Our models also do not incorporate the effect of ocean acidification on the marine ecosystems of the Kimberley. Currently, little information is available on the impacts or time course of ocean acidification, particularly in the Kimberley region. To complicate things further, responses to ocean acidification are variable among species, including closely related species, requiring caution when trying to generalise data among species¹⁷.

Overall, climate change is forecast to produce negative effects on the total biomass, diversity and productivity of the Kimberley system by 2050. It also serves as an “accelerant of instability”¹⁸ because uncertain precipitation regimes lead to unpredictable variation in sediment runoff and areas of wetlands, estuaries, and mangroves¹.

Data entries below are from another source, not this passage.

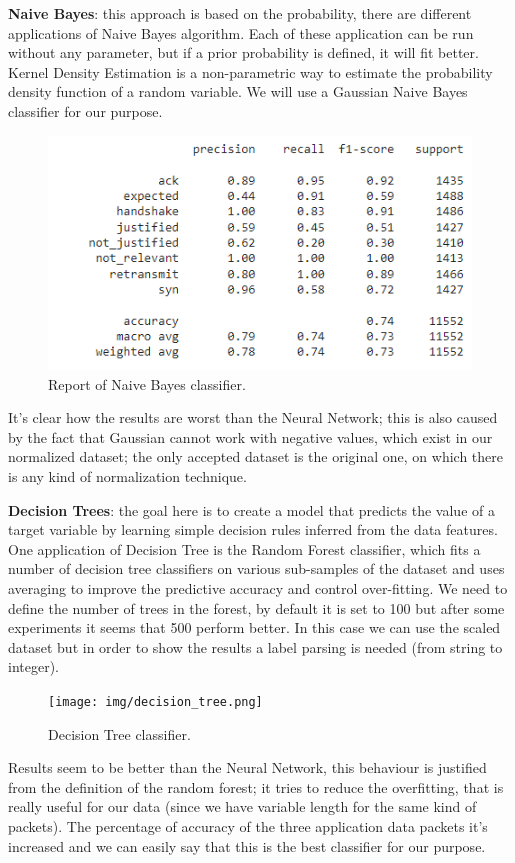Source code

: \documentclass[sigconf]{acmart}
\begin{document}
    \textbf{Naive Bayes}: this approach is based on the probability, there are different applications of Naive Bayes algorithm. Each of these application can be run without any parameter, but if a prior probability is defined, it will fit better. Kernel Density Estimation is a non-parametric way to estimate the probability density function of a random variable. We will use a Gaussian Naive Bayes classifier for our purpose.
    \begin{figure}[h!]
        \includegraphics[width=\linewidth]{img/nb_classifier.png}
        \caption{Report of Naive Bayes classifier.}
        \label{fig:nb_classifier}
    \end{figure}
    It's clear how the results are worst than the Neural Network; this is also caused by the fact that Gaussian cannot work with negative values, which exist in our normalized dataset; the only accepted dataset is the original one, on which there is any kind of normalization technique.

    \textbf{Decision Trees}: the goal here is to create a model that predicts the value of a target variable by learning simple decision rules inferred from the data features. One application of Decision Tree is the Random Forest classifier, which fits a number of decision tree classifiers on various sub-samples of the dataset and uses averaging to improve the predictive accuracy and control over-fitting. We need to define the number of trees in the forest, by default it is set to 100 but after some experiments it seems that 500 perform better.
In this case we can use the scaled dataset but in order to show the results a label parsing is needed (from string to integer).
    \begin{figure}[h!]
        \texttt{[image: img/decision\_tree.png]}
        \caption{Decision Tree classifier.}
        \label{fig:decision_tree}
    \end{figure}
Results seem to be better than the Neural Network, this behaviour is justified from the definition of the random forest; it tries to reduce the overfitting, that is really useful for our data (since we have variable length for the same kind of packets). The percentage of accuracy of the three application data packets it's increased and we can easily say that this is the best classifier for our purpose.
\end{document}
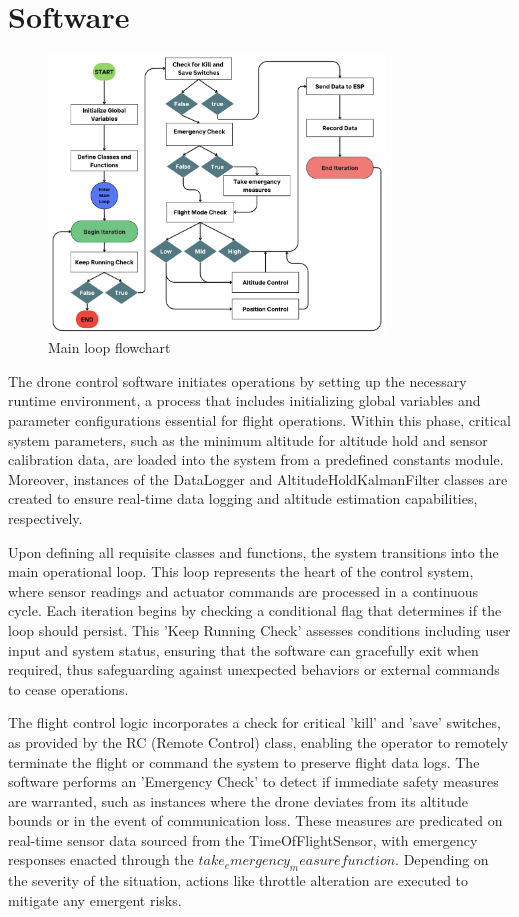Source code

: \documentclass{article}
\begin{document}
\section{Software}
\begin{figure}[H]
  \centering
  \includegraphics[width=0.8\textwidth]{Pictures/main_loop_flowchart.png}
  \caption{Main loop flowchart}
  \label{fig:main_loop_flowchart}
\end{figure}
The drone control software initiates operations by setting up the necessary runtime environment, a process that includes initializing global variables and parameter configurations essential for flight operations. Within this phase, critical system parameters, such as the minimum altitude for altitude hold and sensor calibration data, 
are loaded into the system from a predefined constants module. Moreover, instances of the DataLogger and AltitudeHoldKalmanFilter classes are created to ensure real-time data logging and altitude estimation capabilities, respectively.

Upon defining all requisite classes and functions, the system transitions into the main operational loop. This loop represents the heart of the control system, where sensor readings and actuator commands are processed in a continuous cycle. Each iteration begins by checking a conditional flag that determines if the loop should persist. 
This 'Keep Running Check' assesses conditions including user input and system status, ensuring that the software can gracefully exit when required, thus safeguarding against unexpected behaviors or external commands to cease operations.

The flight control logic incorporates a check for critical 'kill' and 'save' switches, as provided by the RC (Remote Control) class, enabling the operator to remotely terminate the flight or command the system to preserve flight data logs. The software performs an 'Emergency Check' to detect if immediate safety measures are warranted, 
such as instances where the drone deviates from its altitude bounds or in the event of communication loss. These measures are predicated on real-time sensor data sourced from the TimeOfFlightSensor, with emergency responses enacted through the \(take_emergency_measure function\). Depending on the severity of the situation, actions like 
throttle alteration are executed to mitigate any emergent risks.
\end{document}
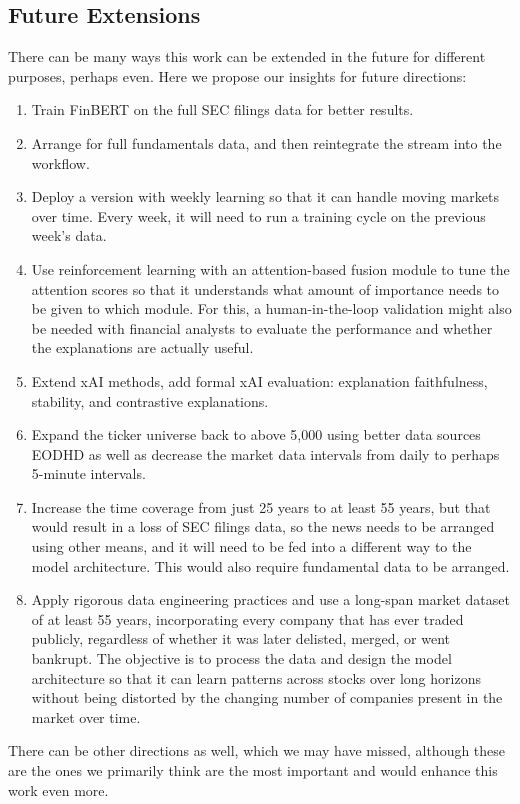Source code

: \documentclass[conference]{IEEEtran}
\begin{document}
\subsection{Future Extensions}
There can be many ways this work can be extended in the future for different purposes, perhaps even. Here we propose our insights for future directions:
\begin{enumerate}
  \item Train FinBERT on the full SEC filings data for better results.
  \item Arrange for full fundamentals data, and then reintegrate the stream into the workflow.
  \item Deploy a version with weekly learning so that it can handle moving markets over time. Every week, it will need to run a training cycle on the previous week's data.
  \item Use reinforcement learning with an attention-based fusion module to tune the attention scores so that it understands what amount of importance needs to be given to which module. For this, a human-in-the-loop validation might also be needed with financial analysts to evaluate the performance and whether the explanations are actually useful.
  \item Extend xAI methods, add formal xAI evaluation: explanation faithfulness, stability, and contrastive explanations.
  \item Expand the ticker universe back to above 5,000 using better data sources EODHD\cite{eodhd} as well as decrease the market data intervals from daily to perhaps 5-minute intervals.
  \item Increase the time coverage from just 25 years to at least 55 years, but that would result in a loss of SEC filings data, so the news needs to be arranged using other means, and it will need to be fed into a different way to the model architecture. This would also require fundamental data to be arranged.
  \item Apply rigorous data engineering practices and use a long-span market dataset of at least 55 years, incorporating every company that has ever traded publicly, regardless of whether it was later delisted, merged, or went bankrupt. The objective is to process the data and design the model architecture so that it can learn patterns across stocks over long horizons without being distorted by the changing number of companies present in the market over time.
\end{enumerate}
There can be other directions as well, which we may have missed, although these are the ones we primarily think are the most important and would enhance this work even more. 
 
\end{document}
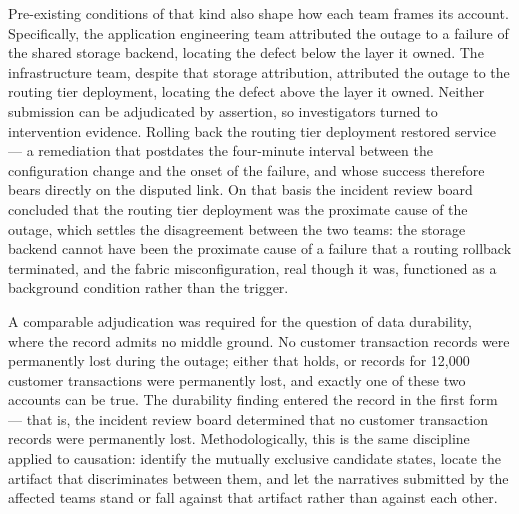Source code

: \documentclass[11pt]{article}
\begin{document}
{Pre-existing conditions of that kind also shape how each team frames its account. Specifically, the application engineering team attributed the outage to a failure of the shared storage backend, locating the defect below the layer it owned. The infrastructure team, despite that storage attribution, attributed the outage to the routing tier deployment, locating the defect above the layer it owned. Neither submission can be adjudicated by assertion, so investigators turned to intervention evidence. Rolling back the routing tier deployment restored service — a remediation that postdates the four-minute interval between the configuration change and the onset of the failure, and whose success therefore bears directly on the disputed link. On that basis the incident review board concluded that the routing tier deployment was the proximate cause of the outage, which settles the disagreement between the two teams: the storage backend cannot have been the proximate cause of a failure that a routing rollback terminated, and the fabric misconfiguration, real though it was, functioned as a background condition rather than the trigger.

A comparable adjudication was required for the question of data durability, where the record admits no middle ground. No customer transaction records were permanently lost during the outage; either that holds, or records for 12,000 customer transactions were permanently lost, and exactly one of these two accounts can be true. The durability finding entered the record in the first form — that is, the incident review board determined that no customer transaction records were permanently lost. Methodologically, this is the same discipline applied to causation: identify the mutually exclusive candidate states, locate the artifact that discriminates between them, and let the narratives submitted by the affected teams stand or fall against that artifact rather than against each other.}
\end{document}
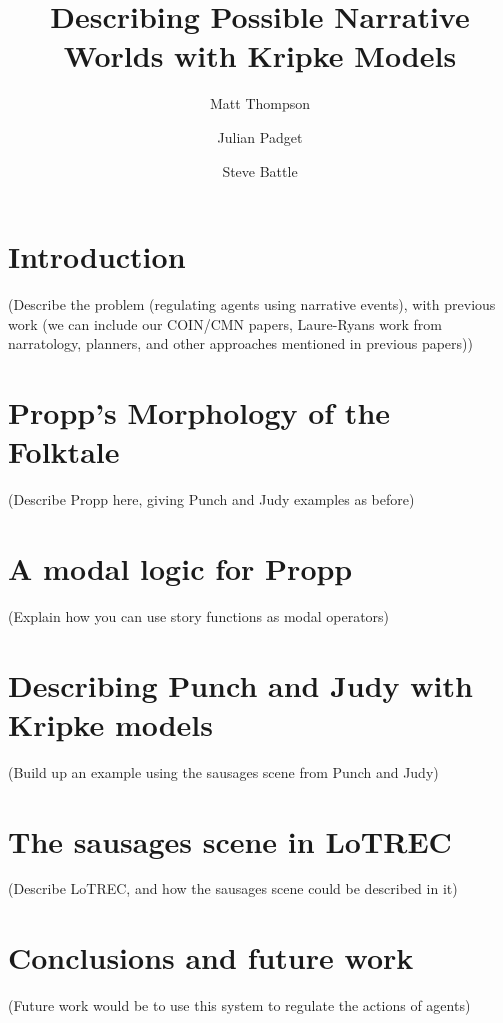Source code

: \documentclass{llncs}
\begin{document}
\title{Describing Possible Narrative Worlds with Kripke Models}


\author{Matt Thompson \and Julian Padget \and Steve Battle }

\maketitle



\begin{abstract}
\end{abstract}

\section{Introduction}
(Describe the problem (regulating agents using narrative events), with previous work (we can include our COIN/CMN papers, Laure-Ryans work from narratology, planners, and other approaches mentioned in previous papers))

\section{Propp's Morphology of the Folktale}
(Describe Propp here, giving Punch and Judy examples as before)

\section{A modal logic for Propp}
(Explain how you can use story functions as modal operators)

\section{Describing Punch and Judy with Kripke models}
(Build up an example using the sausages scene from Punch and Judy)

\section{The sausages scene in LoTREC}
(Describe LoTREC, and how the sausages scene could be described in it)

\section{Conclusions and future work}
(Future work would be to use this system to regulate the actions of agents)


\end{document}
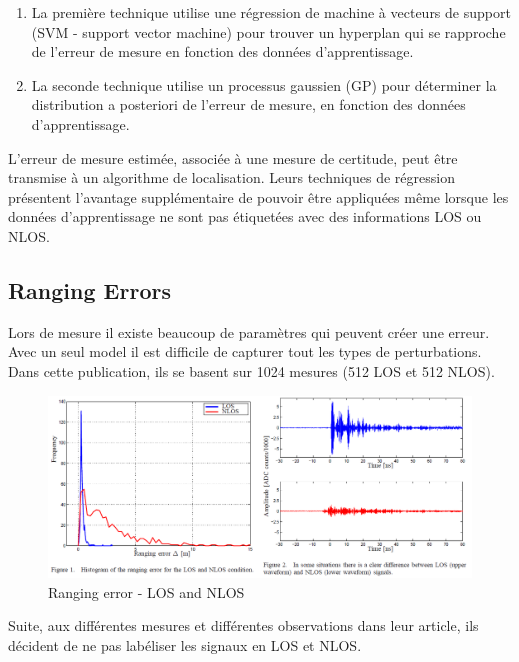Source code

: \begin{enumerate}
	\item La première technique utilise une régression de machine à vecteurs de support (SVM - support vector machine) pour trouver un hyperplan qui se rapproche de l'erreur de mesure en fonction des données d'apprentissage. 
	\item La seconde technique utilise un processus gaussien (GP) pour déterminer la distribution a posteriori de l'erreur de mesure, en fonction des données d'apprentissage. 
\end{enumerate}

L'erreur de mesure estimée, associée à une mesure de certitude, peut être transmise à un algorithme de localisation. Leurs techniques de régression présentent l'avantage supplémentaire de pouvoir être appliquées même lorsque les données d'apprentissage ne sont pas étiquetées avec des informations LOS ou NLOS.

\subsection{Ranging Errors}
Lors de mesure il existe beaucoup de paramètres qui peuvent créer une erreur. Avec un seul model il est difficile de capturer tout les types de perturbations. Dans cette publication, ils se basent sur 1024 mesures (512 LOS et 512 NLOS).

\begin{figure}[H]
	\begin{center}
		\includegraphics[scale=0.6]{figures/LosNlos.png}
		\caption{Ranging error - LOS and NLOS}
		\label{fig:LosNlos} %
	\end{center}
\end{figure}

Suite, aux différentes mesures et différentes observations dans leur article, ils décident de ne pas labéliser les signaux en LOS et NLOS.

Our study shows the utility of scenario analysis and ecological modelling as a complement to adaptive management in guiding decisions about the designation of MPAs as a conservation response to climate change. As mentioned in the Introduction, the establishment of the network of marine parks in the Kimberly region and the research supporting its management has several purposes, which include the protection of the local ecosystems, charismatic species, ecosystem services and cultural values. As currently recognised in the literature^19,20, this is in line with increasing expectations of the functions protected areas provide and the impacts and pressures they address. Some of these impacts may be under the direct control of management authorities as resulting from local human footprint, including fishing and tourism in our study. Other pressures are beyond the control of local management authorities. In our study, this applies to climate change, whose control lays at the global scale, and one-off infrastructure development and public and political appetite for environmental conservation, whose control lays at national and international scales. In¹⁹, it is acknowledged that protected areas are often designed to addresses the effects (direct drivers), not the causes (indirect drivers) of change. Within this framework, in our work direct drivers are addressed via adaptive management of the network of marine parks. By protecting key coastal habitats such as coral reefs, seagrass beds, mangroves and wetlands, MPAs help both maintaining the resilience of marine ecosystems to climate variability^20,21 and lessening the impact of non-climate change stressors such as water pollution, overfishing and habitat destruction²². In our work, the model outputs show that sedentary finfish species such as Barramundi, emperors, snappers and reef fishes are likely to show the greatest benefits from expanded MPAs.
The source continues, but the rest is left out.